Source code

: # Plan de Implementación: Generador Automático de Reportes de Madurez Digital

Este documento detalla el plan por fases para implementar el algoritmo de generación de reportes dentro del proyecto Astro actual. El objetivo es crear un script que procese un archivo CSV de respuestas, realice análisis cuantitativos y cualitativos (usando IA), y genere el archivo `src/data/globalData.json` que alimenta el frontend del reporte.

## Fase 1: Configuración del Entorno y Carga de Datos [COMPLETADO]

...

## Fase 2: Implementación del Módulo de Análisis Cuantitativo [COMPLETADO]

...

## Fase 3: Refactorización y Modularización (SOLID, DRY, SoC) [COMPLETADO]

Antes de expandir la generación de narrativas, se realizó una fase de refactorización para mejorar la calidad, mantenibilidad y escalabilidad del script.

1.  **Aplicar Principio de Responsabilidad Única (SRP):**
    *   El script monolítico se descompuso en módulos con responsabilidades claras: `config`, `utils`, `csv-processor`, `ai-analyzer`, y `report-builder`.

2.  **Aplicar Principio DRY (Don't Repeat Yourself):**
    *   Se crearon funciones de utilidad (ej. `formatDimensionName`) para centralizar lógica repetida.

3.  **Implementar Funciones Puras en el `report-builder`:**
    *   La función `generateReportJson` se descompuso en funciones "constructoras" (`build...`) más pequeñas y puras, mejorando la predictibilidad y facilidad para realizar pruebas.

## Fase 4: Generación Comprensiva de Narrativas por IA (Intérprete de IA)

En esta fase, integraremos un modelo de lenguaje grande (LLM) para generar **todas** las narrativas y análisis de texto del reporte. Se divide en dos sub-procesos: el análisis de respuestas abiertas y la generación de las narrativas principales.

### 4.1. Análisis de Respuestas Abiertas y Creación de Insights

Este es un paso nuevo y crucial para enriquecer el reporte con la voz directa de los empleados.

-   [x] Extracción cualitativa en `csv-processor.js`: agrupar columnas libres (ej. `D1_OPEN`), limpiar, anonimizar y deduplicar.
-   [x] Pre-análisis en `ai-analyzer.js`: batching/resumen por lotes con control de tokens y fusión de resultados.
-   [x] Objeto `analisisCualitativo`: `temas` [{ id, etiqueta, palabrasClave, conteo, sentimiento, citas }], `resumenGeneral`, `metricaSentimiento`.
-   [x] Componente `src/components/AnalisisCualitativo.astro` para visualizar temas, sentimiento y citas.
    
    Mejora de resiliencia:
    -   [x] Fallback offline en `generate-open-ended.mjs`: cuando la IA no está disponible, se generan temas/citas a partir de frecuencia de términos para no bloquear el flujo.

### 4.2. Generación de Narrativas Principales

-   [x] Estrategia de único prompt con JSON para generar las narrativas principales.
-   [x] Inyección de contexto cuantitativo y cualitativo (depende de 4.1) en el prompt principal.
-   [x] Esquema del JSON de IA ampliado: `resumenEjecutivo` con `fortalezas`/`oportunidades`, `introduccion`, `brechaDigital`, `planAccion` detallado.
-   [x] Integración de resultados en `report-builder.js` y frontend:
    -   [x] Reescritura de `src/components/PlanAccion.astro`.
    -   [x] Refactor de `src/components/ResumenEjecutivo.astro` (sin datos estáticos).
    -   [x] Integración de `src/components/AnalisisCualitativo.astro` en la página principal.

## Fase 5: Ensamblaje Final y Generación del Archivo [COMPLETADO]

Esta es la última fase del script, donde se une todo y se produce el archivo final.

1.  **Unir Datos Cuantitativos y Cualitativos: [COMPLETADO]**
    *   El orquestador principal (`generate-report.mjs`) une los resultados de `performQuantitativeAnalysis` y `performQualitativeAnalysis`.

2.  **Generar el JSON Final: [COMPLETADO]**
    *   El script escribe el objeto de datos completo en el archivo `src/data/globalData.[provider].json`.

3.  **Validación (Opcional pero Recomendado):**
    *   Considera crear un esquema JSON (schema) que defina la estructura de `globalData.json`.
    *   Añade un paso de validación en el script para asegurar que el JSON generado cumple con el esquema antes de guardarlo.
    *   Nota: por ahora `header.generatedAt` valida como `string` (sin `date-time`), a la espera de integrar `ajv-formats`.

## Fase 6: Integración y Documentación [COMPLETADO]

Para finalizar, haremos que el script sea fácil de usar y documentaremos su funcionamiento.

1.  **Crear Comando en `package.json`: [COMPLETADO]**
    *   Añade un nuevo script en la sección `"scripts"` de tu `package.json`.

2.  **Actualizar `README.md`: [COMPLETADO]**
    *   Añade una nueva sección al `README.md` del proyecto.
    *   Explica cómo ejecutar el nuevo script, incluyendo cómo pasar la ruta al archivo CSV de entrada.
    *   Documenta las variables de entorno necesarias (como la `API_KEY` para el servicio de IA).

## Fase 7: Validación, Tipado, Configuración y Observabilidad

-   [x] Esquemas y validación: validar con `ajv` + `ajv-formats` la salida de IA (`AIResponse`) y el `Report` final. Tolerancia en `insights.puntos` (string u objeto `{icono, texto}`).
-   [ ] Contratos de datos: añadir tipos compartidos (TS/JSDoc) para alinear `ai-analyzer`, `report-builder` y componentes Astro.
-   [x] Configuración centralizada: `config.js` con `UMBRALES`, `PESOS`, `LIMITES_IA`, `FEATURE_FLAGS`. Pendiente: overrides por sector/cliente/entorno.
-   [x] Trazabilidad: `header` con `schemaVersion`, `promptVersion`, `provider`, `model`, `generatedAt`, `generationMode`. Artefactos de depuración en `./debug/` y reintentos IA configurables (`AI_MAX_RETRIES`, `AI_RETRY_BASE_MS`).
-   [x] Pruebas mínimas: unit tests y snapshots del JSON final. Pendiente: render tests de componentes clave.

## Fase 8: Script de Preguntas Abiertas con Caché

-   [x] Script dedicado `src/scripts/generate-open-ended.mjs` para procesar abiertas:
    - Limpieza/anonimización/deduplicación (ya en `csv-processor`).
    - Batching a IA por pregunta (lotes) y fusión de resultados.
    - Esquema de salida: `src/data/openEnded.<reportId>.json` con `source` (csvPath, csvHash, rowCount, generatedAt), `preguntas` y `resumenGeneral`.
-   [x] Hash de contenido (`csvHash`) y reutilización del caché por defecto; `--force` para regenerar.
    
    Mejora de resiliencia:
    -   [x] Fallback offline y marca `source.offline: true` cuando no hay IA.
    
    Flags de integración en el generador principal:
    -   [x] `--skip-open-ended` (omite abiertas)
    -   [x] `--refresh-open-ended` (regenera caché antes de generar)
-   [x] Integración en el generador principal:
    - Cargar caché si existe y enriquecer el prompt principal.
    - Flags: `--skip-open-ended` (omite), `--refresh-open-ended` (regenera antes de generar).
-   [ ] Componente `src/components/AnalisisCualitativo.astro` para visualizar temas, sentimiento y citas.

==========

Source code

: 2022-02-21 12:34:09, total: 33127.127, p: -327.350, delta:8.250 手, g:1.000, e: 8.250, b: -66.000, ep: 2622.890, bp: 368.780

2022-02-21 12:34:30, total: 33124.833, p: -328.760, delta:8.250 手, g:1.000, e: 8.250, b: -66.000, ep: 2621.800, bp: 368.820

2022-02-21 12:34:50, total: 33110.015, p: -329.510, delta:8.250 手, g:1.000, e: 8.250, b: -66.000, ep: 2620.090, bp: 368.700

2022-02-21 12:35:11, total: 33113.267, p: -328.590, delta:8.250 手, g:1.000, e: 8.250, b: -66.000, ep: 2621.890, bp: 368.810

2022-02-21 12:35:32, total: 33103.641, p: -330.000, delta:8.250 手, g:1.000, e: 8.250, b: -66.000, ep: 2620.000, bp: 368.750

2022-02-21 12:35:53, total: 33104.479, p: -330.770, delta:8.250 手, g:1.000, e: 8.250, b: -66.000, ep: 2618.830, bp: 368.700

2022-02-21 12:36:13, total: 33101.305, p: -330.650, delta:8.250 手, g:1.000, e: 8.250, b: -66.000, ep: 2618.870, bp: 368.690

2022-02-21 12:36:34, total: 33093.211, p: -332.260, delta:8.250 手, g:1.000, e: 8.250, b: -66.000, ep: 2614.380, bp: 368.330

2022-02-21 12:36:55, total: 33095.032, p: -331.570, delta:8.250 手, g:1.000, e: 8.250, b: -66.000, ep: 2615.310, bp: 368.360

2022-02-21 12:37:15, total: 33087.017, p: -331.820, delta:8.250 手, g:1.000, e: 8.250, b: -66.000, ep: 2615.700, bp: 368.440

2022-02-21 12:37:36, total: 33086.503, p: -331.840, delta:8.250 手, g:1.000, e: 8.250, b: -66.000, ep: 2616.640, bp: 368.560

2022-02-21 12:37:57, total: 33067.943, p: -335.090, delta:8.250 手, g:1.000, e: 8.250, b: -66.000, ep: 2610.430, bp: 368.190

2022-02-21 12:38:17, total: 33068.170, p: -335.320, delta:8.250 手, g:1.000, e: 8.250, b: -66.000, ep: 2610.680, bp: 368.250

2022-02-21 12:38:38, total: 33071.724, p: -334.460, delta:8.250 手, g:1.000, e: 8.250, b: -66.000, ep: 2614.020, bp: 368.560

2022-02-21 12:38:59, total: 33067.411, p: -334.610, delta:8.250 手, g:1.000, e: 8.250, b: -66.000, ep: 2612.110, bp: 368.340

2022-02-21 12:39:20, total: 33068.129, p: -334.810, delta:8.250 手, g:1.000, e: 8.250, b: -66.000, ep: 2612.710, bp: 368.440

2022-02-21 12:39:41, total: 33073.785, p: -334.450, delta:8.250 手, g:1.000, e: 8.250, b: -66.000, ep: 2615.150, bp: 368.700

==========

● **Problem description**
When the line with "2022-02-21 12:38:59, total: 33067.411, p: -334.610, delta:8.250" is reached in the data above, start copying there, and copy each line exactly until the line with "2022-02-21 12:39:20, total: 33068.129, p: -334.810, delta:8.250" has been copied; copy nothing else.

● **Answer section**
2022-02-21 12:38:59, total: 33067.411, p: -334.610, delta:8.250 手, g:1.000, e: 8.250, b: -66.000, ep: 2612.110, bp: 368.340

2022-02-21 12:39:20, total: 33068.129, p: -334.810, delta:8.250 手, g:1.000, e: 8.250, b: -66.000, ep: 2612.710, bp: 368.440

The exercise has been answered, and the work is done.